Your assignment –
Copy the result of filtering the entries below for lines that include the string "Provider".

Dataset content –
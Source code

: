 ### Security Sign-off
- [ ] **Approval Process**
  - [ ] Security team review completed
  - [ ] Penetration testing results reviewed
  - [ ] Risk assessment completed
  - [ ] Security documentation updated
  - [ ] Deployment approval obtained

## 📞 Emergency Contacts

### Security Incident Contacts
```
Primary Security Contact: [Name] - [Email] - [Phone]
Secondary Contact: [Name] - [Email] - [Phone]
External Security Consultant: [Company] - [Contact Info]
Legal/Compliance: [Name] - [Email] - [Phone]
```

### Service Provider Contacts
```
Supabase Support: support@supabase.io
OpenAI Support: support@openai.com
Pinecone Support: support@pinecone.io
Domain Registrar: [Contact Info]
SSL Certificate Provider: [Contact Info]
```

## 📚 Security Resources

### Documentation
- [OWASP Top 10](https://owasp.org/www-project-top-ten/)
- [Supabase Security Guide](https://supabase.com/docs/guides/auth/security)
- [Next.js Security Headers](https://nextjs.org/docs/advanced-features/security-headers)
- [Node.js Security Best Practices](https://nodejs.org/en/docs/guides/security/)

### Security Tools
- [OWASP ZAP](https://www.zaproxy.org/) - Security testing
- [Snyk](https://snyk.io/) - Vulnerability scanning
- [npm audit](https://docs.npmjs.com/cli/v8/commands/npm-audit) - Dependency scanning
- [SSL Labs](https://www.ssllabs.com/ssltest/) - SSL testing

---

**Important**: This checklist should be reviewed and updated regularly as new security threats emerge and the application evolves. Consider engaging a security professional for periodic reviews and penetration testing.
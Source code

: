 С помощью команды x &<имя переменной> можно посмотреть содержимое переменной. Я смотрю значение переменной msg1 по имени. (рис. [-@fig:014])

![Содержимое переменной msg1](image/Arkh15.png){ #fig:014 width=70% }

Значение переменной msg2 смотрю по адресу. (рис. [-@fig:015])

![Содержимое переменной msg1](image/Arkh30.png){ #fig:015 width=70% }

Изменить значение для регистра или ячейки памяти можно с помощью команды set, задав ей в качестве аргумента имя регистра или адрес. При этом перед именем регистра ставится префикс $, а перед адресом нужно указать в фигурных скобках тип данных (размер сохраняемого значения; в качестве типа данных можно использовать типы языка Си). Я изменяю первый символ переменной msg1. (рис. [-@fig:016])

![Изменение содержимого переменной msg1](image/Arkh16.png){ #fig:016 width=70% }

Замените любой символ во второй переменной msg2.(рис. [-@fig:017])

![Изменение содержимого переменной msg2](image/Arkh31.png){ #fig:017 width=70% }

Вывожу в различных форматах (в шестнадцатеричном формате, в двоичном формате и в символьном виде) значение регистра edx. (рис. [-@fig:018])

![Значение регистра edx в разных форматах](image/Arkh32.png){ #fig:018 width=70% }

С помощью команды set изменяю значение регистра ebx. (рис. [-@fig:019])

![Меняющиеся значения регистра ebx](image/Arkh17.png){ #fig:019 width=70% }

Solution for this problem –
### Service Provider Contacts
SSL Certificate Provider: [Contact Info]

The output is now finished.